**WORK ITEM**
Please work out how many lines in the data below hold the word "pnpm", and state only the number.

**DATA SHOWN**
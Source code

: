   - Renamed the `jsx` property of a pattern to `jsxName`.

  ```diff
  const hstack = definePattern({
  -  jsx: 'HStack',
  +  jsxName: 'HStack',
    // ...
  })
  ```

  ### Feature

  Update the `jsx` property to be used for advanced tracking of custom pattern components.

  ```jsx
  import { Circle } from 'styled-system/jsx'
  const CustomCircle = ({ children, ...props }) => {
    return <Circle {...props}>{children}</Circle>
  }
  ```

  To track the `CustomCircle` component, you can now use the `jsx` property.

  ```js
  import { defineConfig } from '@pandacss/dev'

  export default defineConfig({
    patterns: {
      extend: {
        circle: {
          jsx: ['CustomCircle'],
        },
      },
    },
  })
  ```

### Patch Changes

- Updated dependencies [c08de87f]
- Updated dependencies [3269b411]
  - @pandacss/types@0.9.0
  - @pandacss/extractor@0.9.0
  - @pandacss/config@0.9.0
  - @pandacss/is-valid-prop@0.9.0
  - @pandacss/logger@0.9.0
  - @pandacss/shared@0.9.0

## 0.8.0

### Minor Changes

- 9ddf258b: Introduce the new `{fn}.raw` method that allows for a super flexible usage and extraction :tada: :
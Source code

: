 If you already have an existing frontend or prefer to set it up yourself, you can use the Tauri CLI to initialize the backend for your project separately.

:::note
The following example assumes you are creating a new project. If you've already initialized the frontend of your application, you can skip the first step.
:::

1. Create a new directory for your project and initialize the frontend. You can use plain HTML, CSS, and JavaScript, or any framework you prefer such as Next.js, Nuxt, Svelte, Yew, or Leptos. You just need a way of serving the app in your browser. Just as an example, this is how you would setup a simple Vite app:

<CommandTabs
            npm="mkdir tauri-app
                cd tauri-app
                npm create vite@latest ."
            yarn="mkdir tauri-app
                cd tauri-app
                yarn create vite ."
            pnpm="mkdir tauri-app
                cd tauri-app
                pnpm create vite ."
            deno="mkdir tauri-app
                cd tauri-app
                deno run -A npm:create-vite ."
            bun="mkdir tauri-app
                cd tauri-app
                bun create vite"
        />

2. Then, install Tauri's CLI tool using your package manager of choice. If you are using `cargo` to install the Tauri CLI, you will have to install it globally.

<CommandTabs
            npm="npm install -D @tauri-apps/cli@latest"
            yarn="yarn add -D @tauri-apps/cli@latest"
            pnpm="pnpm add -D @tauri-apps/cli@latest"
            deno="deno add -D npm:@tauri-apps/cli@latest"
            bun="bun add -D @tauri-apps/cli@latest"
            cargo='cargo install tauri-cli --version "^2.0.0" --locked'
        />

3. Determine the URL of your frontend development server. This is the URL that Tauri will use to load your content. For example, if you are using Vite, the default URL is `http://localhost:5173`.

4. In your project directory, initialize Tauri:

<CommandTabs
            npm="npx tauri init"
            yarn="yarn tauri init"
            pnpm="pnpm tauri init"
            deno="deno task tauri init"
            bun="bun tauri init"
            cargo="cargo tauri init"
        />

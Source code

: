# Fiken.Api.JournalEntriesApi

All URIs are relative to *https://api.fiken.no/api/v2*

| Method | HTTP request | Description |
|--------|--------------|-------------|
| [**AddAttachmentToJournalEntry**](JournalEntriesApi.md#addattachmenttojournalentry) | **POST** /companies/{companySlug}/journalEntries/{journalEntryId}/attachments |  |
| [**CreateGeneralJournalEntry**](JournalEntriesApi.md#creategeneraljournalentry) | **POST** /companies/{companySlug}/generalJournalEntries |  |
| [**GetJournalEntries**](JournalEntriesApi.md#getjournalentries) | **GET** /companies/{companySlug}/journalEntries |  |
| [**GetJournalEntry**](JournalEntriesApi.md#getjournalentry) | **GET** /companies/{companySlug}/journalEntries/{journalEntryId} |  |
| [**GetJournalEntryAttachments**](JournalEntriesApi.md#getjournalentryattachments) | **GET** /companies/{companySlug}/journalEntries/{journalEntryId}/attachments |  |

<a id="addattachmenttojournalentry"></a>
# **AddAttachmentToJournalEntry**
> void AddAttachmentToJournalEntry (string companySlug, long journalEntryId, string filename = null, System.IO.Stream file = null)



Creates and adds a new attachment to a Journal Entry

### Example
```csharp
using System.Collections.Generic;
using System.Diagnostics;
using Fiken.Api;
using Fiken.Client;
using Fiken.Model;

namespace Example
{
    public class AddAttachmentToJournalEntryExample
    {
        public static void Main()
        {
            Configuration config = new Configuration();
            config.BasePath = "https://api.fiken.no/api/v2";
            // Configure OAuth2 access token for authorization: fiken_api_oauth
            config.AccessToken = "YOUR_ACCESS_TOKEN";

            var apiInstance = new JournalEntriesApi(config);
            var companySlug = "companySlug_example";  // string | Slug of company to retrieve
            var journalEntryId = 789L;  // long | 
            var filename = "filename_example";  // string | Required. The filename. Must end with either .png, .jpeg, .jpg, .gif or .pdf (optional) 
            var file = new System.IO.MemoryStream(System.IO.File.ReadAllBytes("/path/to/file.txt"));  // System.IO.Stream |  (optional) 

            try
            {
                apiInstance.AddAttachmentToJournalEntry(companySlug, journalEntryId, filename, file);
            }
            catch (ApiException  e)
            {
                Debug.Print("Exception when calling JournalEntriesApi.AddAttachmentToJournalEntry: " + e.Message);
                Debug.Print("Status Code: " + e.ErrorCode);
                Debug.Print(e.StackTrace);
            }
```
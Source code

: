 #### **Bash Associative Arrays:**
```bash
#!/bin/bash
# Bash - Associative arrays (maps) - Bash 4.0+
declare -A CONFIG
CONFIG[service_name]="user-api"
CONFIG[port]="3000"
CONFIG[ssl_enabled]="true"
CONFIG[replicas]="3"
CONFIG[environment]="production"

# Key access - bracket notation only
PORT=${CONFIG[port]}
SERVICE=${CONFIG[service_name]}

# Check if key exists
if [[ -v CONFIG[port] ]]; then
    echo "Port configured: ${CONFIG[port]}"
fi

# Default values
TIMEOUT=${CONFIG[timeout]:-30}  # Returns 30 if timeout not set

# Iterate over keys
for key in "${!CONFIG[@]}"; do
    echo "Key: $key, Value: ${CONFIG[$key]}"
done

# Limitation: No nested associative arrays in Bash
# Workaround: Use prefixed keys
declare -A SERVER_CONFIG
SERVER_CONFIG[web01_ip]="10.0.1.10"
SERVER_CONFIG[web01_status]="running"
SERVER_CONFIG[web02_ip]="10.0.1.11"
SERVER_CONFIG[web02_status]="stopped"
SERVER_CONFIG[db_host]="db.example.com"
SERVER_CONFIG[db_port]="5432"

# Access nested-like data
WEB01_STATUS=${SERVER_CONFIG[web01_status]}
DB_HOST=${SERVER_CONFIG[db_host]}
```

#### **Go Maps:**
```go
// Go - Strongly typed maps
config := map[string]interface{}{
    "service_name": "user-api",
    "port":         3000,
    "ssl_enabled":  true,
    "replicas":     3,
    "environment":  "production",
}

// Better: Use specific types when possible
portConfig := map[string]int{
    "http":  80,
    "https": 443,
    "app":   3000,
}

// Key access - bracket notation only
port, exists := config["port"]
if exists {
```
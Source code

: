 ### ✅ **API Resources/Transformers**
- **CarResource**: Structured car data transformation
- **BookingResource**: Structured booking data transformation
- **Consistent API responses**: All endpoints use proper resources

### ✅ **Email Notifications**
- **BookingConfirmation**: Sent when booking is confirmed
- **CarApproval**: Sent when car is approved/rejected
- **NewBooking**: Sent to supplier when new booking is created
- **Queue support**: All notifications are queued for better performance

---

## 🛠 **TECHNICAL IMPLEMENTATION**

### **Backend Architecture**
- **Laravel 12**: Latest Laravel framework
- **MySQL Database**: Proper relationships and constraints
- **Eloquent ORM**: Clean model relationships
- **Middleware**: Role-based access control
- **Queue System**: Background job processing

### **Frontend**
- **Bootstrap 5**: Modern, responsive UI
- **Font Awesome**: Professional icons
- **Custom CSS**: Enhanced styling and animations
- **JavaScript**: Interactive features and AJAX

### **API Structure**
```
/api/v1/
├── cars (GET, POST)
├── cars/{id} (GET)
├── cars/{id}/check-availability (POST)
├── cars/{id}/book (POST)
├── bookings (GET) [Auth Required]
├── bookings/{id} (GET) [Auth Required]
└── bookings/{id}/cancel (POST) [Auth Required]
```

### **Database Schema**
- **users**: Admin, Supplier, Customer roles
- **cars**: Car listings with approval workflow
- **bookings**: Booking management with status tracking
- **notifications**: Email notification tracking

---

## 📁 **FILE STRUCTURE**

**TASK OUTPUT**
4